Your answer should be every line of the entries that has the string "Biome" in it.

Content starts

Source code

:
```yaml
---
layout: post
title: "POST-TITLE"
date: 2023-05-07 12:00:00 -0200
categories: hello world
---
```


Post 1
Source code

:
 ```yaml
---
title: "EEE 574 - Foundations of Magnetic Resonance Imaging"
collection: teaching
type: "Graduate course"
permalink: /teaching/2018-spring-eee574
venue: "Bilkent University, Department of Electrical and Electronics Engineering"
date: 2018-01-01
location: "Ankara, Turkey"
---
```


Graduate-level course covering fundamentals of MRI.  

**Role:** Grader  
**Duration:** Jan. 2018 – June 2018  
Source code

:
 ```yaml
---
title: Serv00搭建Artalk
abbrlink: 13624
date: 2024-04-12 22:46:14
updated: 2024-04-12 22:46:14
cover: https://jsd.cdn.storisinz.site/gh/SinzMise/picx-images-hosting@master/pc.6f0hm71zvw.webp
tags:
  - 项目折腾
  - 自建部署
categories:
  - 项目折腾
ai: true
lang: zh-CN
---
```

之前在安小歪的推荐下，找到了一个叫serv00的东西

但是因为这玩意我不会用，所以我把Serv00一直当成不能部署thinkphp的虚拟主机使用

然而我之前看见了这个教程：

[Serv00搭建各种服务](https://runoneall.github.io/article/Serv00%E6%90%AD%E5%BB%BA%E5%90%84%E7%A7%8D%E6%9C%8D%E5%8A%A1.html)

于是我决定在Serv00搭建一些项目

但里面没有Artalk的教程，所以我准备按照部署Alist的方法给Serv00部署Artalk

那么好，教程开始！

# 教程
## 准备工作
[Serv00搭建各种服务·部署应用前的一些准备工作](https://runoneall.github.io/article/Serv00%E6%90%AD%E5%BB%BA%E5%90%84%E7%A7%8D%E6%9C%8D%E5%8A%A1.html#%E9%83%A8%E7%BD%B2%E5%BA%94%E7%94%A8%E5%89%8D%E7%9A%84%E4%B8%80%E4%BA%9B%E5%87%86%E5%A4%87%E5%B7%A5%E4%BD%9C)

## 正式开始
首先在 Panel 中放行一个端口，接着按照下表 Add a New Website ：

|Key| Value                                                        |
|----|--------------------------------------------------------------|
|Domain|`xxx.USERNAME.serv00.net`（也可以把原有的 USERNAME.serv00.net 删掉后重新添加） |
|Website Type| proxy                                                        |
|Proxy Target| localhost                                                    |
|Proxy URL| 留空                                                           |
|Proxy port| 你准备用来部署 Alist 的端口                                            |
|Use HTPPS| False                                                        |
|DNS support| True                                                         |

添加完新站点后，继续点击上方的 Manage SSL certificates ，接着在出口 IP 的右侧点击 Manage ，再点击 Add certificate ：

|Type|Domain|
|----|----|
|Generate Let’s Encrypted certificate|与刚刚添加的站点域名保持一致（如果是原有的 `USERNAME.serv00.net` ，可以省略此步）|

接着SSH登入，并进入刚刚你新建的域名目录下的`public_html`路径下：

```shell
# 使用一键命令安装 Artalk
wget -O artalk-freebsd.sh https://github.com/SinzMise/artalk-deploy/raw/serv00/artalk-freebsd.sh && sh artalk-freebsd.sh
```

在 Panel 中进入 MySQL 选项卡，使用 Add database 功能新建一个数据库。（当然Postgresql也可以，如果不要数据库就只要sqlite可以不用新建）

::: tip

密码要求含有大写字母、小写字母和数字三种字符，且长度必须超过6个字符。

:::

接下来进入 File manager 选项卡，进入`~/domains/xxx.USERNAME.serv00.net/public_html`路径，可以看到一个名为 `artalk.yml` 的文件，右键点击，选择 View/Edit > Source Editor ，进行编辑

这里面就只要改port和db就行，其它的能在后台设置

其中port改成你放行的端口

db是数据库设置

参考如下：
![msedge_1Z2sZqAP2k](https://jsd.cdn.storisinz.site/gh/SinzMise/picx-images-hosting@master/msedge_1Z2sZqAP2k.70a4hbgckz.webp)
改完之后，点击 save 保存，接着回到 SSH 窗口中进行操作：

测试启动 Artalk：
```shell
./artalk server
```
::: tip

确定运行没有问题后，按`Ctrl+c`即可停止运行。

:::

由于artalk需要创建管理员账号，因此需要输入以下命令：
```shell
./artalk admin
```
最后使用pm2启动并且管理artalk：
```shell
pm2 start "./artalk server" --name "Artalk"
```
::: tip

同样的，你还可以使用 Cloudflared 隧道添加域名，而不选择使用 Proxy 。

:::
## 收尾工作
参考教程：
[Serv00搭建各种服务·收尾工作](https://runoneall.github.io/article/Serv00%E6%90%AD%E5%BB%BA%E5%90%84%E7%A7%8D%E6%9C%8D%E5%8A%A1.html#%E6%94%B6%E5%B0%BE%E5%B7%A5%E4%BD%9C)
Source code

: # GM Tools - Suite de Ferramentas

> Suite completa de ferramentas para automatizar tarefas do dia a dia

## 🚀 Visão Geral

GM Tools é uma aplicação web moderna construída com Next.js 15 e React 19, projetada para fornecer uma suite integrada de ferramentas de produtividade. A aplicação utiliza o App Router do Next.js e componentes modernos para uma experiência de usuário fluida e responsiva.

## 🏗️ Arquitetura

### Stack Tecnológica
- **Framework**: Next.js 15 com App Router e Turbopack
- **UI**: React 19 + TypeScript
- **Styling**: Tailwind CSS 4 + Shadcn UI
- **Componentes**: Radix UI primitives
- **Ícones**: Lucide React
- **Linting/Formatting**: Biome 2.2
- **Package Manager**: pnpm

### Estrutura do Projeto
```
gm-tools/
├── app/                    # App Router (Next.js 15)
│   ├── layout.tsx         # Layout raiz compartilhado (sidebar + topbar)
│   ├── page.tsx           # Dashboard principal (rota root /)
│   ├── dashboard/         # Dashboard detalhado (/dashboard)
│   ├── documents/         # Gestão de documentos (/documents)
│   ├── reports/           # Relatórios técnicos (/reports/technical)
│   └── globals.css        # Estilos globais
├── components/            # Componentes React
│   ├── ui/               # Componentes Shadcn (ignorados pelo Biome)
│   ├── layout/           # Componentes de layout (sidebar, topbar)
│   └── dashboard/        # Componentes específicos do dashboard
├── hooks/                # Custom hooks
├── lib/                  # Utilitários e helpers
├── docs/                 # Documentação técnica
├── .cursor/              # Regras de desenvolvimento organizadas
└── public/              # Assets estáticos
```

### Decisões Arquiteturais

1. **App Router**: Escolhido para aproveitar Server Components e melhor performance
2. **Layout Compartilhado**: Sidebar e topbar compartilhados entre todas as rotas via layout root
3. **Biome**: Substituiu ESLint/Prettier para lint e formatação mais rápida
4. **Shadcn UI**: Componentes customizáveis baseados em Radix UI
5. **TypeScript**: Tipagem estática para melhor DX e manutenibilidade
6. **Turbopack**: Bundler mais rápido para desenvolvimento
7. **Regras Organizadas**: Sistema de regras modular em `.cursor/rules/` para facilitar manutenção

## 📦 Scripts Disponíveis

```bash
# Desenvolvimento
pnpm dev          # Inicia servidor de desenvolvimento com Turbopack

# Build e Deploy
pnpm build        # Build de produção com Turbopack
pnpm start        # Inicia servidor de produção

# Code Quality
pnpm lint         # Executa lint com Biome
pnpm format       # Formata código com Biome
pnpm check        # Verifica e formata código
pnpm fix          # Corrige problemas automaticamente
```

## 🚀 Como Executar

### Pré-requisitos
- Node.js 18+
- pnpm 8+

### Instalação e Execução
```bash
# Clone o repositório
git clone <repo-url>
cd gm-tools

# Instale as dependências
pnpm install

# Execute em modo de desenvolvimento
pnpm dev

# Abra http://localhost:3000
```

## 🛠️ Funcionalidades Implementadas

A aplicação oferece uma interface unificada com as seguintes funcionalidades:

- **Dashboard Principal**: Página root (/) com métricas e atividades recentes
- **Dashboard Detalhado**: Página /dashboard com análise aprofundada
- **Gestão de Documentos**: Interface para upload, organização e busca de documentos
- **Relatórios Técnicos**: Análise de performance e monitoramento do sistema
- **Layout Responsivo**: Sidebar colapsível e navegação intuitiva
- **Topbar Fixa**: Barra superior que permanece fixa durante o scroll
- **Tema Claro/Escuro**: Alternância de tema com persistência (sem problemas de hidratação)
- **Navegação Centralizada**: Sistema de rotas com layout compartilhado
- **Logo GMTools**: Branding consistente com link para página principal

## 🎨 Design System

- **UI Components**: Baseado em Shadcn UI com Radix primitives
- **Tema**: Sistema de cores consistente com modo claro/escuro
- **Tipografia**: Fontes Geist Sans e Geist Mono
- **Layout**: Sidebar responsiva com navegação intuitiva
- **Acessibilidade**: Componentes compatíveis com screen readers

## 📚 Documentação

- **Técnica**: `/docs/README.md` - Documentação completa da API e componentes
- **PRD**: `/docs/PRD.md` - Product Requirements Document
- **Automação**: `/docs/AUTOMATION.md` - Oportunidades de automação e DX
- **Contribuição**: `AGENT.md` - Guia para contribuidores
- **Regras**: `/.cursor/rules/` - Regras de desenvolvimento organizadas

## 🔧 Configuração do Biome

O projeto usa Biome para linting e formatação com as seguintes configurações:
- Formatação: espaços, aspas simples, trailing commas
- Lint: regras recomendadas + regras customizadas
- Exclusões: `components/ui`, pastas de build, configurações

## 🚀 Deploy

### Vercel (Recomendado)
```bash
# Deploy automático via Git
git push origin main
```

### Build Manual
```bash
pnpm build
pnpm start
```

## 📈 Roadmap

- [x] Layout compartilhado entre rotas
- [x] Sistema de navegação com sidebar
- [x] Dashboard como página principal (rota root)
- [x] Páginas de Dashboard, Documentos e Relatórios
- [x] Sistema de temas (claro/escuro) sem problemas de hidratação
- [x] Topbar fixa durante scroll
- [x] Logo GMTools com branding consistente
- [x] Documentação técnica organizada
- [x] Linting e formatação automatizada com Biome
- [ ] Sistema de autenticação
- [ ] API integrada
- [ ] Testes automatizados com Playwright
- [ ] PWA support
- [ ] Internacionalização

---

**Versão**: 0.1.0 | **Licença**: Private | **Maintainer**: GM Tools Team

Content ends

*Written answer:*
- **Linting/Formatting**: Biome 2.2
│   ├── ui/               # Componentes Shadcn (ignorados pelo Biome)
3. **Biome**: Substituiu ESLint/Prettier para lint e formatação mais rápida
pnpm lint         # Executa lint com Biome
pnpm format       # Formata código com Biome
## 🔧 Configuração do Biome
O projeto usa Biome para linting e formatação com as seguintes configurações:
- [x] Linting e formatação automatizada com Biome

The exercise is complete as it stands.